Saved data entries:
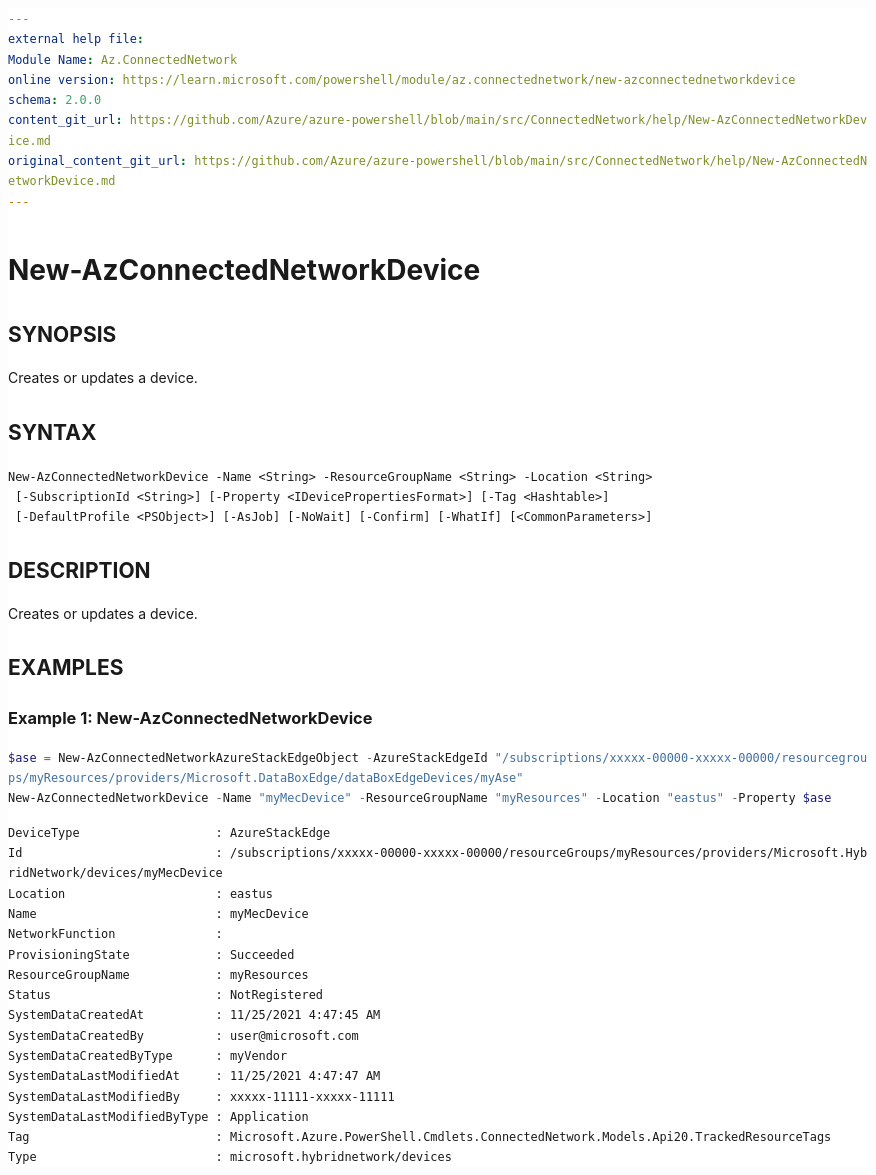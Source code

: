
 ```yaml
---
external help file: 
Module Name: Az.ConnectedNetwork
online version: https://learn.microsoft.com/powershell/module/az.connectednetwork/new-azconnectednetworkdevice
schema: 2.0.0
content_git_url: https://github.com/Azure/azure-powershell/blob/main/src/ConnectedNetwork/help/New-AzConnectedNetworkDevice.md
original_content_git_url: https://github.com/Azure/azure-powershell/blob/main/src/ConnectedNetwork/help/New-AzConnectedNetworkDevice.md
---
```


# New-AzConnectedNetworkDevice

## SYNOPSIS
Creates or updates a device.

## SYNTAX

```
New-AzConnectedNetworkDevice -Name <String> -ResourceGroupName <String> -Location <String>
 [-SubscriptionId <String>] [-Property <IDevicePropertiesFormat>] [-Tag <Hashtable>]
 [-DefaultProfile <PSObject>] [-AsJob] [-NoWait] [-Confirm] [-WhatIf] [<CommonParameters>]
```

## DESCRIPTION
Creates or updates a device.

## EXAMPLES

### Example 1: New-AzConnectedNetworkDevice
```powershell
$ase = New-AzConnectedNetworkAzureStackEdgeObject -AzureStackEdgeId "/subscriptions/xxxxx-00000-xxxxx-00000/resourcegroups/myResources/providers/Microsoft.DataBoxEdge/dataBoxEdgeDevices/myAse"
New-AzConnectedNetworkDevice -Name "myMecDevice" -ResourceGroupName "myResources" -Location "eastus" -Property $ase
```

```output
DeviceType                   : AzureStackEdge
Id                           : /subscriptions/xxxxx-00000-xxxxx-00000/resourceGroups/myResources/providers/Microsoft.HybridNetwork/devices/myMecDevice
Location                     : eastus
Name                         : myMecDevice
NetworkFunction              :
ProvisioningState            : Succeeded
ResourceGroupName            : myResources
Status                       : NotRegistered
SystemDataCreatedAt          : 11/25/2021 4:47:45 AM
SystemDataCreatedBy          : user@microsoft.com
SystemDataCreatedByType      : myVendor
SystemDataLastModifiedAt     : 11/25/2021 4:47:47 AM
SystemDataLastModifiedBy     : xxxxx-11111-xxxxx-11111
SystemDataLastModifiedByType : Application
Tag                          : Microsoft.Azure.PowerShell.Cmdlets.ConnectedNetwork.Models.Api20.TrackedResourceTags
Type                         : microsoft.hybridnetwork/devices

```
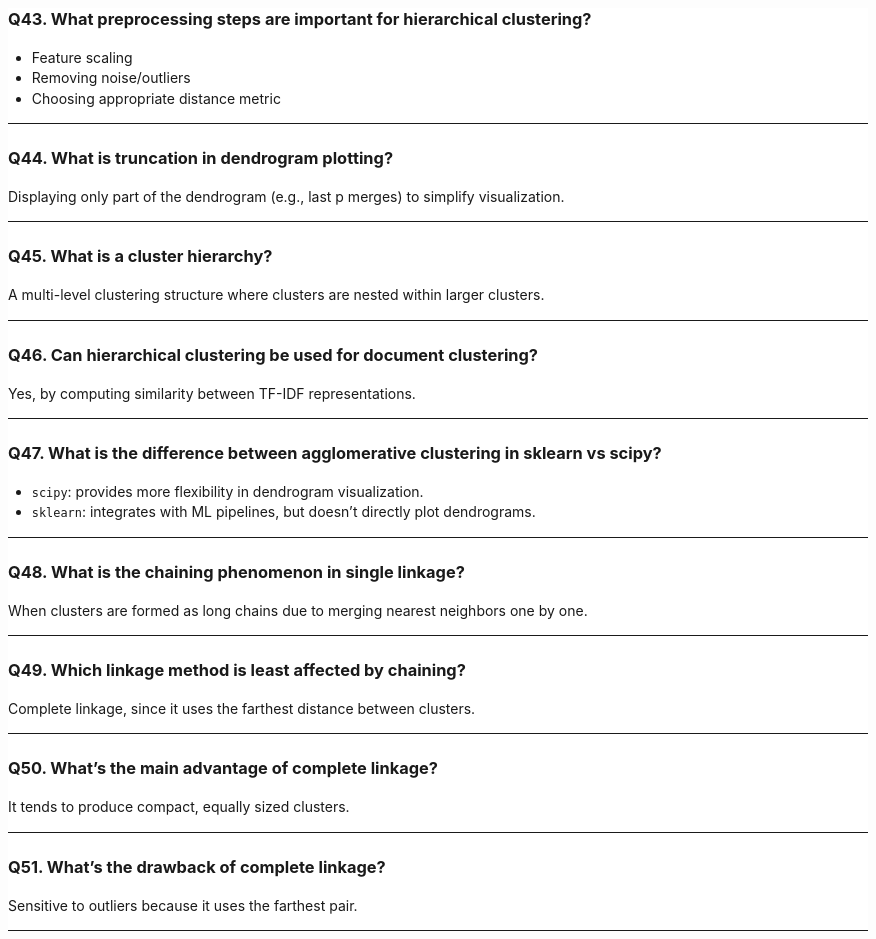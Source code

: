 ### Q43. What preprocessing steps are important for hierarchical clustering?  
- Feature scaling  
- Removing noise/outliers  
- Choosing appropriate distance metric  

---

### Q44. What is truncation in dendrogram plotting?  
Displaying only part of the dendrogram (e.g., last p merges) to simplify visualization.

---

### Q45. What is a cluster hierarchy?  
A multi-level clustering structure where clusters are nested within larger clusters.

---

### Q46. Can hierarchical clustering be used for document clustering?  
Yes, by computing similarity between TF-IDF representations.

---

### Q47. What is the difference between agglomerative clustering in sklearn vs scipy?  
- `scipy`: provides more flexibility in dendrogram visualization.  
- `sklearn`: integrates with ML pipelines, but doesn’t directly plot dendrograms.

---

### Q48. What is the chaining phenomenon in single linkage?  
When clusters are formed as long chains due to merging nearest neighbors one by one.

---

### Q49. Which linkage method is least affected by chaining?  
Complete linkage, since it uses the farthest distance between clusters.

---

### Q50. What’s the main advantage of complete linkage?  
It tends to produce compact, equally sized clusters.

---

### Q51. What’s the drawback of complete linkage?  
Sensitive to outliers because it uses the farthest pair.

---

* [Required action]:
Since pictures are not part of the copy, set down only the remaining data exactly.

* [Written reply]:
Source code

:
 ```yaml
---
external help file: 
Module Name: Az.ConnectedNetwork
online version: https://learn.microsoft.com/powershell/module/az.connectednetwork/new-azconnectednetworkdevice
schema: 2.0.0
content_git_url: https://github.com/Azure/azure-powershell/blob/main/src/ConnectedNetwork/help/New-AzConnectedNetworkDevice.md
original_content_git_url: https://github.com/Azure/azure-powershell/blob/main/src/ConnectedNetwork/help/New-AzConnectedNetworkDevice.md
---
```


# New-AzConnectedNetworkDevice

## SYNOPSIS
Creates or updates a device.

## SYNTAX

```
New-AzConnectedNetworkDevice -Name <String> -ResourceGroupName <String> -Location <String>
 [-SubscriptionId <String>] [-Property <IDevicePropertiesFormat>] [-Tag <Hashtable>]
 [-DefaultProfile <PSObject>] [-AsJob] [-NoWait] [-Confirm] [-WhatIf] [<CommonParameters>]
```

## DESCRIPTION
Creates or updates a device.

## EXAMPLES

### Example 1: New-AzConnectedNetworkDevice
```powershell
$ase = New-AzConnectedNetworkAzureStackEdgeObject -AzureStackEdgeId "/subscriptions/xxxxx-00000-xxxxx-00000/resourcegroups/myResources/providers/Microsoft.DataBoxEdge/dataBoxEdgeDevices/myAse"
New-AzConnectedNetworkDevice -Name "myMecDevice" -ResourceGroupName "myResources" -Location "eastus" -Property $ase
```

```output
DeviceType                   : AzureStackEdge
Id                           : /subscriptions/xxxxx-00000-xxxxx-00000/resourceGroups/myResources/providers/Microsoft.HybridNetwork/devices/myMecDevice
Location                     : eastus
Name                         : myMecDevice
NetworkFunction              :
ProvisioningState            : Succeeded
ResourceGroupName            : myResources
Status                       : NotRegistered
SystemDataCreatedAt          : 11/25/2021 4:47:45 AM
SystemDataCreatedBy          : user@microsoft.com
SystemDataCreatedByType      : myVendor
SystemDataLastModifiedAt     : 11/25/2021 4:47:47 AM
SystemDataLastModifiedBy     : xxxxx-11111-xxxxx-11111
SystemDataLastModifiedByType : Application
Tag                          : Microsoft.Azure.PowerShell.Cmdlets.ConnectedNetwork.Models.Api20.TrackedResourceTags
Type                         : microsoft.hybridnetwork/devices

```
Source code

: ### Q43. What preprocessing steps are important for hierarchical clustering?  
- Feature scaling  
- Removing noise/outliers  
- Choosing appropriate distance metric  

---

### Q44. What is truncation in dendrogram plotting?  
Displaying only part of the dendrogram (e.g., last p merges) to simplify visualization.

---

### Q45. What is a cluster hierarchy?  
A multi-level clustering structure where clusters are nested within larger clusters.

---

### Q46. Can hierarchical clustering be used for document clustering?  
Yes, by computing similarity between TF-IDF representations.

---

### Q47. What is the difference between agglomerative clustering in sklearn vs scipy?  
- `scipy`: provides more flexibility in dendrogram visualization.  
- `sklearn`: integrates with ML pipelines, but doesn’t directly plot dendrograms.

---

### Q48. What is the chaining phenomenon in single linkage?  
When clusters are formed as long chains due to merging nearest neighbors one by one.

---

### Q49. Which linkage method is least affected by chaining?  
Complete linkage, since it uses the farthest distance between clusters.

---

### Q50. What’s the main advantage of complete linkage?  
It tends to produce compact, equally sized clusters.

---

### Q51. What’s the drawback of complete linkage?  
Sensitive to outliers because it uses the farthest pair.

---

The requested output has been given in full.